A hybrid zeolitic imidazolate framework Co-IM-mIM membrane for gas separation

• Published in: Journal of Central South University Vol. 24; no. 8; pp. 1727 - 1735
• Main Authors: Gao, Zheng-cai, Li, Li-qing, Li, Hai-long, Chen, Ruo-fei, Wang, S., Wang, Yang-gang
• Format: Journal Article
• Language: English
• Published: Changsha Central South University 01.08.2017; Springer Nature B.V
• Subjects: Aluminum oxide; Autoclaving; Carbon dioxide; Dip coatings; Disks; Engineering; Gas permeation; Gas separation; Hydrogen storage; Immersion coating; Metal-organic frameworks; Metallic Materials; Penetration; Pinholes; Polytetrafluoroethylene; Selectivity; secondary growth; separation; Co-IM-mIM membrane; gas permeation
• ISSN: 2095-2899; 2227-5223
• DOI: 10.1007/s11771-017-3580-z

A zeolitic imidazolate hybrid membrane (Co-IM-mIM) containing two imidazolate ligands deposited on a macroporous α-alumina support was prepared by pre-depositing and secondary growth technique.

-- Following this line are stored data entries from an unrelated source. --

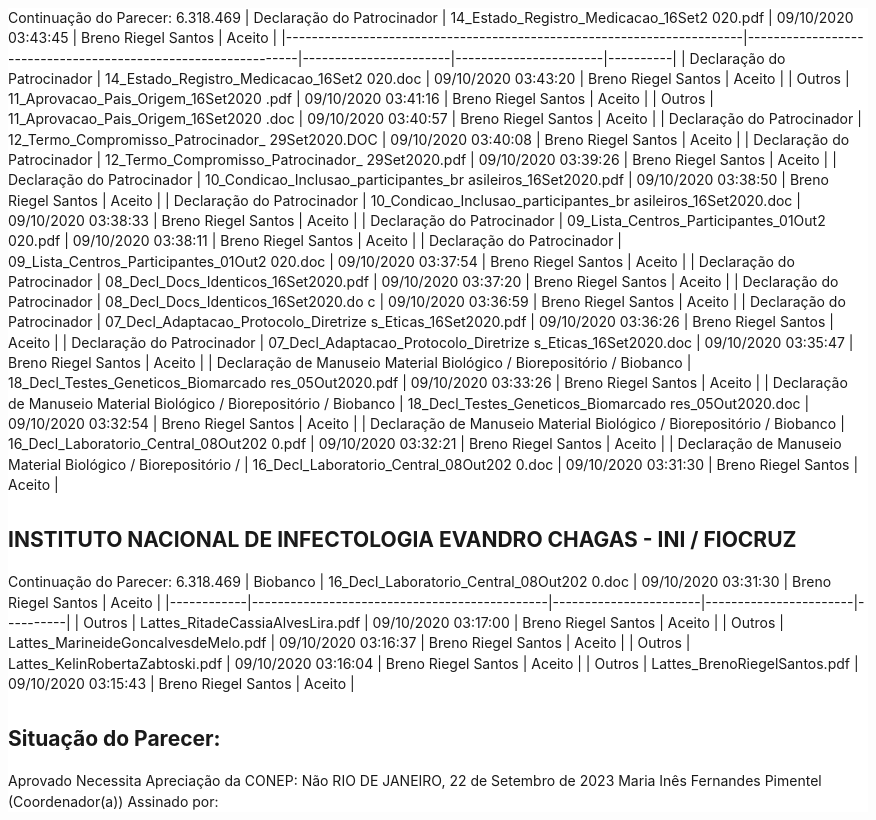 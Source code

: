 Continuação do Parecer: 6.318.469
| Declaração do Patrocinador                                            | 14_Estado_Registro_Medicacao_16Set2 020.pdf                   | 09/10/2020 03:43:45   | Breno Riegel Santos   | Aceito   |
|-----------------------------------------------------------------------|---------------------------------------------------------------|-----------------------|-----------------------|----------|
| Declaração do Patrocinador                                            | 14_Estado_Registro_Medicacao_16Set2 020.doc                   | 09/10/2020 03:43:20   | Breno Riegel Santos   | Aceito   |
| Outros                                                                | 11_Aprovacao_Pais_Origem_16Set2020 .pdf                       | 09/10/2020 03:41:16   | Breno Riegel Santos   | Aceito   |
| Outros                                                                | 11_Aprovacao_Pais_Origem_16Set2020 .doc                       | 09/10/2020 03:40:57   | Breno Riegel Santos   | Aceito   |
| Declaração do Patrocinador                                            | 12_Termo_Compromisso_Patrocinador_ 29Set2020.DOC              | 09/10/2020 03:40:08   | Breno Riegel Santos   | Aceito   |
| Declaração do Patrocinador                                            | 12_Termo_Compromisso_Patrocinador_ 29Set2020.pdf              | 09/10/2020 03:39:26   | Breno Riegel Santos   | Aceito   |
| Declaração do Patrocinador                                            | 10_Condicao_Inclusao_participantes_br asileiros_16Set2020.pdf | 09/10/2020 03:38:50   | Breno Riegel Santos   | Aceito   |
| Declaração do Patrocinador                                            | 10_Condicao_Inclusao_participantes_br asileiros_16Set2020.doc | 09/10/2020 03:38:33   | Breno Riegel Santos   | Aceito   |
| Declaração do Patrocinador                                            | 09_Lista_Centros_Participantes_01Out2 020.pdf                 | 09/10/2020 03:38:11   | Breno Riegel Santos   | Aceito   |
| Declaração do Patrocinador                                            | 09_Lista_Centros_Participantes_01Out2 020.doc                 | 09/10/2020 03:37:54   | Breno Riegel Santos   | Aceito   |
| Declaração do Patrocinador                                            | 08_Decl_Docs_Identicos_16Set2020.pdf                          | 09/10/2020 03:37:20   | Breno Riegel Santos   | Aceito   |
| Declaração do Patrocinador                                            | 08_Decl_Docs_Identicos_16Set2020.do c                         | 09/10/2020 03:36:59   | Breno Riegel Santos   | Aceito   |
| Declaração do Patrocinador                                            | 07_Decl_Adaptacao_Protocolo_Diretrize s_Eticas_16Set2020.pdf  | 09/10/2020 03:36:26   | Breno Riegel Santos   | Aceito   |
| Declaração do Patrocinador                                            | 07_Decl_Adaptacao_Protocolo_Diretrize s_Eticas_16Set2020.doc  | 09/10/2020 03:35:47   | Breno Riegel Santos   | Aceito   |
| Declaração de Manuseio Material Biológico / Biorepositório / Biobanco | 18_Decl_Testes_Geneticos_Biomarcado res_05Out2020.pdf         | 09/10/2020 03:33:26   | Breno Riegel Santos   | Aceito   |
| Declaração de Manuseio Material Biológico / Biorepositório / Biobanco | 18_Decl_Testes_Geneticos_Biomarcado res_05Out2020.doc         | 09/10/2020 03:32:54   | Breno Riegel Santos   | Aceito   |
| Declaração de Manuseio Material Biológico / Biorepositório / Biobanco | 16_Decl_Laboratorio_Central_08Out202 0.pdf                    | 09/10/2020 03:32:21   | Breno Riegel Santos   | Aceito   |
| Declaração de Manuseio Material Biológico / Biorepositório /          | 16_Decl_Laboratorio_Central_08Out202 0.doc                    | 09/10/2020 03:31:30   | Breno Riegel Santos   | Aceito   |
## INSTITUTO NACIONAL DE INFECTOLOGIA EVANDRO CHAGAS - INI / FIOCRUZ

Continuação do Parecer: 6.318.469
| Biobanco   | 16_Decl_Laboratorio_Central_08Out202 0.doc   | 09/10/2020 03:31:30   | Breno Riegel Santos   | Aceito   |
|------------|----------------------------------------------|-----------------------|-----------------------|----------|
| Outros     | Lattes_RitadeCassiaAlvesLira.pdf             | 09/10/2020 03:17:00   | Breno Riegel Santos   | Aceito   |
| Outros     | Lattes_MarineideGoncalvesdeMelo.pdf          | 09/10/2020 03:16:37   | Breno Riegel Santos   | Aceito   |
| Outros     | Lattes_KelinRobertaZabtoski.pdf              | 09/10/2020 03:16:04   | Breno Riegel Santos   | Aceito   |
| Outros     | Lattes_BrenoRiegelSantos.pdf                 | 09/10/2020 03:15:43   | Breno Riegel Santos   | Aceito   |
## Situação do Parecer:
Aprovado
Necessita Apreciação da CONEP:
Não
RIO DE JANEIRO, 22 de Setembro de 2023
Maria Inês Fernandes Pimentel (Coordenador(a)) Assinado por:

XRD, TGA and SEM characterizations demonstrate that a stable and thin, but dense and pure-phase Co-IM-mIM membrane can be obtained on the macroporous-alumina discs in Teflon-lined autoclave at 120 °C after pre-depositing by dip-coating at room temperature. No visible cracks, pinholes or other defects were observed on the membrane layer. The gas separation studies of Co-IM-mIM membrane were carried out at 25 °C and 1×10 5 Pa, showing ideal selectivity of 6.95, 5.25, 3.40 for H 2 /CO 2 , H 2 /N 2 and H 2 /CH 4 , respectively, and a permeance of 17.37× 10 −6 mol/(m 2 ·s·Pa) for H 2 . The influence of temperature and trans-membrane pressure on hydrogen separation and permeation was also carried out. The gas permeation and selectivity demonstrate that this membrane may have potential applications for efficient H 2 separation.